Stored entries
******
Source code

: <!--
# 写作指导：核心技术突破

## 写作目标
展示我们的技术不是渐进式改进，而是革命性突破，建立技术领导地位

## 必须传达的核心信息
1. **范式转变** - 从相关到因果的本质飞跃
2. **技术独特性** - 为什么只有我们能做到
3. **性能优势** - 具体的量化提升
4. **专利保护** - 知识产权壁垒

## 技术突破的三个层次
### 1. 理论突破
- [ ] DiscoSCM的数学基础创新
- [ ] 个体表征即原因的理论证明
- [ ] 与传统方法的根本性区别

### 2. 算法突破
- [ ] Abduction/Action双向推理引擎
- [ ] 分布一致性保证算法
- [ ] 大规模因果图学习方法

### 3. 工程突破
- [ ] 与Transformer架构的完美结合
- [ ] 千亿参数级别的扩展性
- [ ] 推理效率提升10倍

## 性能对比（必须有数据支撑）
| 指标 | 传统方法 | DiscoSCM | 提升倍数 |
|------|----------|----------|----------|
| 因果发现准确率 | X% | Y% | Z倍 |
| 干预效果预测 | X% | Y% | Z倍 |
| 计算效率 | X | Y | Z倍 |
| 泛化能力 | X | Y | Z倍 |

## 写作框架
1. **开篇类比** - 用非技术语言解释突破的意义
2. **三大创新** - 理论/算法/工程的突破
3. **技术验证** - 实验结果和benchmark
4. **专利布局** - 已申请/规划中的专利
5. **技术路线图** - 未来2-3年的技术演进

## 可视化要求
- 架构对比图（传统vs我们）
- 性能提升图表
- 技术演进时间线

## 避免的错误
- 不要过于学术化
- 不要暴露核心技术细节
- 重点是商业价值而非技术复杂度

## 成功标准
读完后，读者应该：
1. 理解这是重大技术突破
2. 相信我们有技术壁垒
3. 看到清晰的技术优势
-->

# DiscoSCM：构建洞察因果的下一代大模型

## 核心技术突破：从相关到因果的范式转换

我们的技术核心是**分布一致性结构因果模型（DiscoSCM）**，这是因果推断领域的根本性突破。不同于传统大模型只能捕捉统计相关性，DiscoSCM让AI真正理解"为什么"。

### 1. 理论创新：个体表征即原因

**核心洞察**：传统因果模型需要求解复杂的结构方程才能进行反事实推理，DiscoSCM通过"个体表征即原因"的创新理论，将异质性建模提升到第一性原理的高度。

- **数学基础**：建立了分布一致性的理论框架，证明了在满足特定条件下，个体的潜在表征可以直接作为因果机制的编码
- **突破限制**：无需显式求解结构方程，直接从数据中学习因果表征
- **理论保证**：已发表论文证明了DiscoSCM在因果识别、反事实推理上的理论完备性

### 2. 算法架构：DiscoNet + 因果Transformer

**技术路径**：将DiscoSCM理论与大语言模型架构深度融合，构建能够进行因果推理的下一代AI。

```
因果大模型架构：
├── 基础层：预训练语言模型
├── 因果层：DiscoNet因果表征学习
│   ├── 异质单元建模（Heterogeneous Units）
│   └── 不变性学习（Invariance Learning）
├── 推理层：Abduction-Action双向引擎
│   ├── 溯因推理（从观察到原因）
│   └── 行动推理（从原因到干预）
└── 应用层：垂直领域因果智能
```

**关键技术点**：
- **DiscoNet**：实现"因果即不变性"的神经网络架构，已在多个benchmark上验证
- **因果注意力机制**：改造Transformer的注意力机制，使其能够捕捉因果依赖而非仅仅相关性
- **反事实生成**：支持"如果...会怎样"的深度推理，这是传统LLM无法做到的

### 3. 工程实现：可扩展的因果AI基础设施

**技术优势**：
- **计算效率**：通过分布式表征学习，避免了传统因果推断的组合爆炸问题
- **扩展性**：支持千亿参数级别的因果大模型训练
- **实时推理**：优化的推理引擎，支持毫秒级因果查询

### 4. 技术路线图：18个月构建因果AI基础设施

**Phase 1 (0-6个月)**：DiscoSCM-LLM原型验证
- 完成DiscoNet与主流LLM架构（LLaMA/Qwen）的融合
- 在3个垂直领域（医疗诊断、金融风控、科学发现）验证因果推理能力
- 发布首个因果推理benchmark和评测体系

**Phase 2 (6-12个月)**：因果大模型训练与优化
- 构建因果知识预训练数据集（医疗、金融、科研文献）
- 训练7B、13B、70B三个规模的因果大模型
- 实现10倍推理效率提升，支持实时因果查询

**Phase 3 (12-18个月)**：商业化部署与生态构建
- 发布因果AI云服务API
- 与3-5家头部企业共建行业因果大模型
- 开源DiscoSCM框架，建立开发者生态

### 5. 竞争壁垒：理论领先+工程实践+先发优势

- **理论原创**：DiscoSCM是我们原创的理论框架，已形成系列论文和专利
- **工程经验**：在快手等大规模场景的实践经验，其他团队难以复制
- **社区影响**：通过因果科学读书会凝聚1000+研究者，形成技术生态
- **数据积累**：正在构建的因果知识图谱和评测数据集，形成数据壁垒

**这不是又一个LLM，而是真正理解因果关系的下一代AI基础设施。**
******
Read the entries and show each line that mentions "计算效率".

Worked solution
| 计算效率 | X | Y | Z倍 |
- **计算效率**：通过分布式表征学习，避免了传统因果推断的组合爆炸问题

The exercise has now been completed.